Читаем Под сенью дев, увенчанных цветами полностью

Если бы я мог выйти, поговорить с девушкой, встреченной на дороге, может быть, меня бы разочаровало какое-нибудь родимое пятно, которое из кареты невозможно было заметить. (И тогда у меня бы пропало желание проникнуть в ее жизнь. Ведь красота — это цепь гипотез, укрощающих уродство, загородившее нам дорогу, по которой мы готовы были идти вперед до бесконечности.) Может быть, одного ее слова, одной улыбки хватило бы мне, чтобы получить нежданный ключ и расшифровать выражение ее лица, ее походку — и увидеть, насколько они банальны.
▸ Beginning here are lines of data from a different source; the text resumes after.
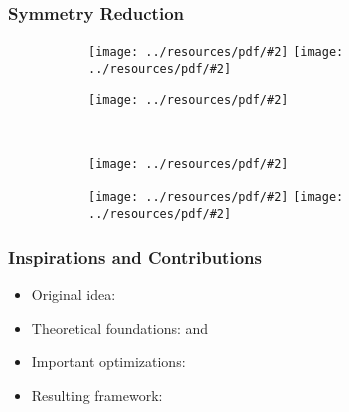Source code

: \documentclass{beamer}
\newcommand{\includeressource}[2][]{\texttt{[image: ../resources/pdf/\#2]}}
\begin{document}
\begin{frame}
  \frametitle{Symmetry Reduction}

  \begin{figure}
    \centering
    \begin{subfigure}{.3\textwidth}
      \begin{overprint}
        \includeressource[width=\textwidth]{%
          regular_mesh_4_4_mapping1_noarrow.pdf}
        \includeressource[width=\textwidth]{%
          regular_mesh_4_4_mapping1.pdf}
      \end{overprint}
    \end{subfigure}
    \hspace*{.5cm}
    \begin{subfigure}{.3\textwidth}
      \includeressource[width=\textwidth]{regular_mesh_4_4_mapping2.pdf}
    \end{subfigure} \\
    \vspace*{.5cm}
    \begin{subfigure}{.3\textwidth}
      \includeressource[width=\textwidth]{regular_mesh_4_4_mapping4.pdf}
    \end{subfigure}
    \hspace*{.5cm}
    \begin{subfigure}{.3\textwidth}
      \begin{overprint}
        \includeressource[width=\textwidth]{%
          regular_mesh_4_4_mapping5_noarrow.pdf}
        \includeressource[width=\textwidth]{%
          regular_mesh_4_4_mapping5.pdf}
      \end{overprint}
    \end{subfigure}
  \end{figure}
\end{frame}

\begin{frame}
  \frametitle{Inspirations and Contributions}

  \begin{itemize}
    \setlength\itemsep{.25cm}

    \item<1-> Original idea: \cite{Goens}
    \item<2-> Theoretical foundations: \cite{Holt} and \cite{Mitchell}
    \item<3-> Important optimizations: \cite{Donaldson}
    \item<4-> Resulting framework: \cite{mpsym}
  \end{itemize}
\end{frame}
\end{document}
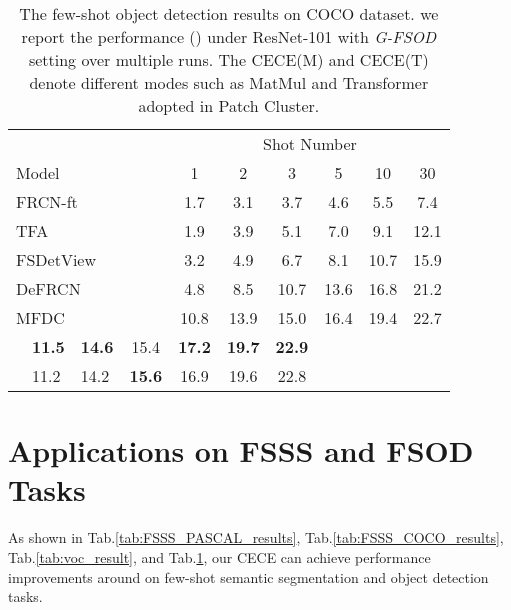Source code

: \documentclass{article}
\begin{document}
\renewcommand{\tabcolsep}{1.5pt}
\begin{table}[t]
\vspace{-0.1cm}
\centering
\vspace{-0.1cm}
\resizebox{0.475\textwidth}{!}
{\begin{tabular}{l|l|l|c|cccccc}
\toprule[1.0pt]
\multicolumn{4}{l}{}  & \multicolumn{6}{c}{Shot Number} \\
\cmidrule(lr){5-10}
\multicolumn{4}{l|}{\multirow{-2}{*}{Model}} & 1        & 2              & 3             & 5             & 10    &30                \\ \midrule[0.9pt]
\multicolumn{4}{l|}{FRCN-ft \cite{yan2019meta}}          & 1.7         & 3.1  & 3.7          & 4.6          & 5.5          & 7.4                  \\
\multicolumn{4}{l|}{TFA \cite{wang2020frustratingly}}            & 1.9         & 3.9  & 5.1          & 7.0          & 9.1          & 12.1                 \\
\multicolumn{4}{l|}{FSDetView \cite{Xiao2020FSDetView}}           & 3.2         & 4.9  & 6.7         & 8.1         & 10.7        & 15.9           \\
\multicolumn{4}{l|}{{DeFRCN} \cite{qiao2021defrcn}}   & 4.8 & 8.5 & 10.7 & {13.6} & {16.8} & {21.2}  \\
\multicolumn{4}{l|}{{MFDC} \cite{wu2022multi} } & {10.8} & {13.9} & {15.0} & {16.4} & {19.4} & {22.7}  \\
\midrule[0.9pt]
\rowcolor[HTML]{EFEFEF}
\multicolumn{4}{l|}{\textbf{MFDC+CECE(M)}} & \textbf{11.5} & \textbf{14.6} & {15.4} & \textbf{17.2} & \textbf{19.7} & \textbf{22.9}  \\
\rowcolor[HTML]{EFEFEF}
\multicolumn{4}{l|}{\textbf{MFDC+CECE(T)}} & {11.2} & {14.2} & \textbf{15.6} & {16.9} & {19.6} & {22.8}  \\
\bottomrule[1.0pt]
\end{tabular}}
\vspace{-0.2cm}
\caption{The few-shot object detection results on COCO dataset. we report the performance () under ResNet-101 with \textit{G-FSOD} setting over multiple runs.
The CECE(M) and CECE(T) denote different modes such as MatMul and Transformer adopted in Patch Cluster.}
\label{tab:coco_result}
\end{table}


\section{Applications on FSSS and FSOD Tasks}
As shown in Tab.\ref{tab:FSSS_PASCAL_results}, Tab.\ref{tab:FSSS_COCO_results}, Tab.\ref{tab:voc_result}, and Tab.\ref{tab:coco_result}, our CECE can achieve performance improvements around  on few-shot semantic segmentation and object detection tasks.
\end{document}
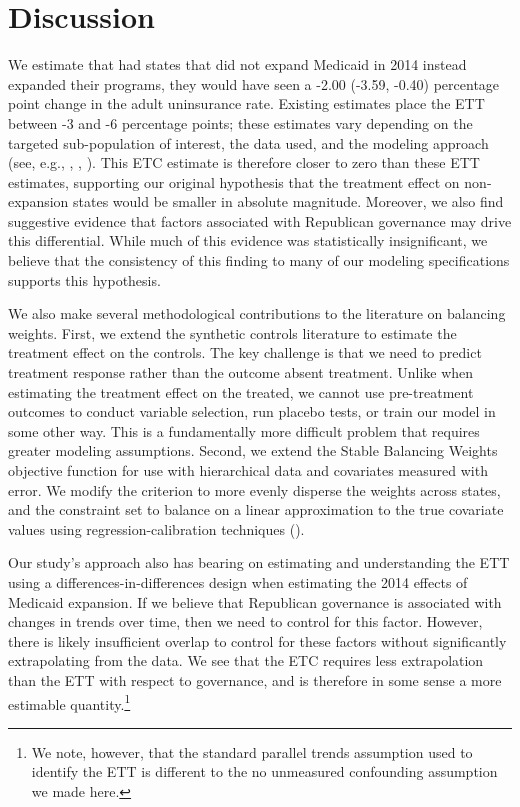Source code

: \documentclass[aoas]{imsart}
\theoremstyle{plain}
\theoremstyle{remark}
\begin{document}
\section{Discussion}

We estimate that had states that did not expand Medicaid in 2014 instead expanded their programs, they would have seen a -2.00 (-3.59, -0.40) percentage point change in the adult uninsurance rate. Existing estimates place the ETT between -3 and -6 percentage points; these estimates vary depending on the targeted sub-population of interest, the data used, and the modeling approach (see, e.g., \cite{courtemanche2017early}, \cite{kaestner2017effects}, \cite{frean2017premium}). This ETC estimate is therefore closer to zero than these ETT estimates, supporting our original hypothesis that the treatment effect on non-expansion states would be smaller in absolute magnitude. Moreover, we also find suggestive evidence that factors associated with Republican governance may drive this differential. While much of this evidence was statistically insignificant, we believe that the consistency of this finding to many of our modeling specifications supports this hypothesis.

We also make several methodological contributions to the literature on balancing weights. First, we extend the synthetic controls literature to estimate the treatment effect on the controls. The key challenge is that we need to predict treatment response rather than the outcome absent treatment. Unlike when estimating the treatment effect on the treated, we cannot use pre-treatment outcomes to conduct variable selection, run placebo tests, or train our model in some other way. This is a fundamentally more difficult problem that requires greater modeling assumptions. Second, we extend the Stable Balancing Weights objective function for use with hierarchical data and covariates measured with error. We modify the criterion to more evenly disperse the weights across states, and the constraint set to balance on a linear approximation to the true covariate values using regression-calibration techniques (\cite{gleser1992importance}).

Our study's approach also has bearing on estimating and understanding the ETT using a differences-in-differences design when estimating the 2014 effects of Medicaid expansion. If we believe that Republican governance is associated with changes in trends over time, then we need to control for this factor. However, there is likely insufficient overlap to control for these factors without significantly extrapolating from the data. We see that the ETC requires less extrapolation than the ETT with respect to governance, and is therefore in some sense a more estimable quantity.\footnote{We note, however, that the standard parallel trends assumption used to identify the ETT is different to the no unmeasured confounding assumption we made here.} 
\end{document}
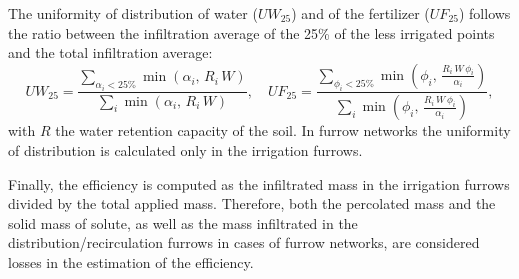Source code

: \documentclass[review,authoryear]{elsarticle}
\newcommand{\eq}[2]{\begin{equation}\label{#2}#1\end{equation}}
\newcommand{\PA}[1] {\left(#1\right)}
\begin{document}
The uniformity of distribution of water ($UW_{25}$) and of the fertilizer
($UF_{25}$) follows the ratio between the infiltration average of the 25\% of
the less irrigated points and the total infiltration average:
\eq
{
	UW_{25}=\frac{\displaystyle\sum_{\alpha_i<25\%}\min\PA{\alpha_i,\,R_i\,W}}
		{\displaystyle\sum_i\min\PA{\alpha_i,\,R_i\,W}},\quad
	UF_{25}=\frac{\displaystyle
		\sum_{\phi_i<25\%}\min\PA{\phi_i,\,\frac{R_i\,W\,\phi_i}{\alpha_i}}}
		{\displaystyle\sum_i\min\PA{\phi_i,\,\frac{R_i\,W\,\phi_i}{\alpha_i}}},
}{EqUniformity}
with $R$ the water retention capacity of the soil. In furrow networks the
uniformity of distribution is calculated only in the irrigation furrows.

Finally, the efficiency is computed as the infiltrated mass in the irrigation
furrows divided by the total applied mass. Therefore, both the percolated mass
and the solid mass of solute, as well as the mass infiltrated in the
distribution/recirculation furrows in cases of furrow networks, are considered
losses in the estimation of the efficiency. 
\end{document}
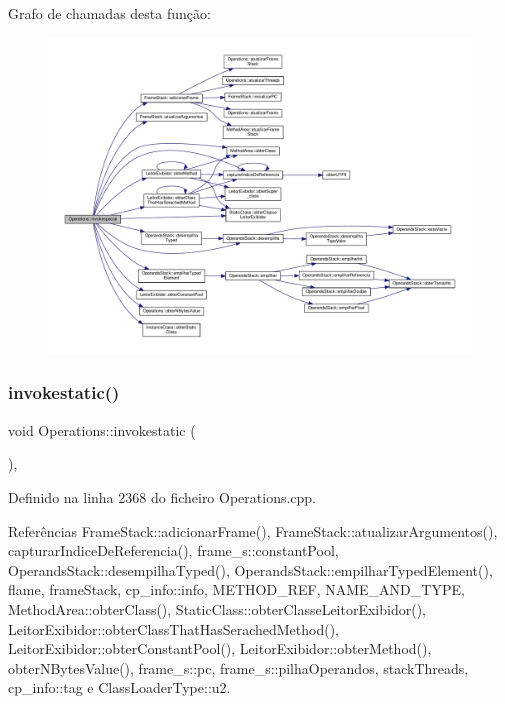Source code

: Grafo de chamadas desta função\+:
\nopagebreak
\begin{figure}[H]
\begin{center}
\leavevmode
\includegraphics[width=350pt]{classOperations_ab561e27c8450ceec7e4f8b0a155fcda3_cgraph}
\end{center}
\end{figure}
\mbox{\label{classOperations_a562d8c9cc5975de2ee6d1a95e1969724}} 
\subsubsection{\texorpdfstring{invokestatic()}{invokestatic()}}
{\footnotesize\ttfamily void Operations\+::invokestatic (\begin{DoxyParamCaption}{ }\end{DoxyParamCaption})\hspace{0.3cm}{\ttfamily [static]}, {\ttfamily [private]}}



Definido na linha 2368 do ficheiro Operations.\+cpp.



Referências Frame\+Stack\+::adicionar\+Frame(), Frame\+Stack\+::atualizar\+Argumentos(), capturar\+Indice\+De\+Referencia(), frame\+\_\+s\+::constant\+Pool, Operands\+Stack\+::desempilha\+Typed(), Operands\+Stack\+::empilhar\+Typed\+Element(), flame, frame\+Stack, cp\+\_\+info\+::info, M\+E\+T\+H\+O\+D\+\_\+\+R\+EF, N\+A\+M\+E\+\_\+\+A\+N\+D\+\_\+\+T\+Y\+PE, Method\+Area\+::obter\+Class(), Static\+Class\+::obter\+Classe\+Leitor\+Exibidor(), Leitor\+Exibidor\+::obter\+Class\+That\+Has\+Serached\+Method(), Leitor\+Exibidor\+::obter\+Constant\+Pool(), Leitor\+Exibidor\+::obter\+Method(), obter\+N\+Bytes\+Value(), frame\+\_\+s\+::pc, frame\+\_\+s\+::pilha\+Operandos, stack\+Threads, cp\+\_\+info\+::tag e Class\+Loader\+Type\+::u2.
Это похоже на правду: самые желанные девушки попадались мне навстречу в те дни, когда я был не один, а с почтенным спутником или спутницей, от которых ни под каким хитроумным предлогом невозможно было отделаться, и никогда в жизни не встречал я девушек настолько желанных, как через несколько лет после первой поездки в Бальбек, когда я ехал по Парижу в карете с одним другом отца и вдруг заметил женщину, которая быстро шла по темной улице; мне подумалось, что безумием было бы во имя приличий лишиться своей доли счастья в жизни, которая дана мне, скорее всего, один раз; даже не извинившись, я спрыгнул на землю и бросился на поиски незнакомки, потерял ее из виду на перекрестке двух улиц, потом вновь увидел на третьей и наконец, запыхавшись, очутился лицом к лицу со старой г-жой Вердюрен, которую я всегда избегал, а она, удивившись, радостно воскликнула: «Ах, как мило, что вы так бежали, чтобы со мной поздороваться!»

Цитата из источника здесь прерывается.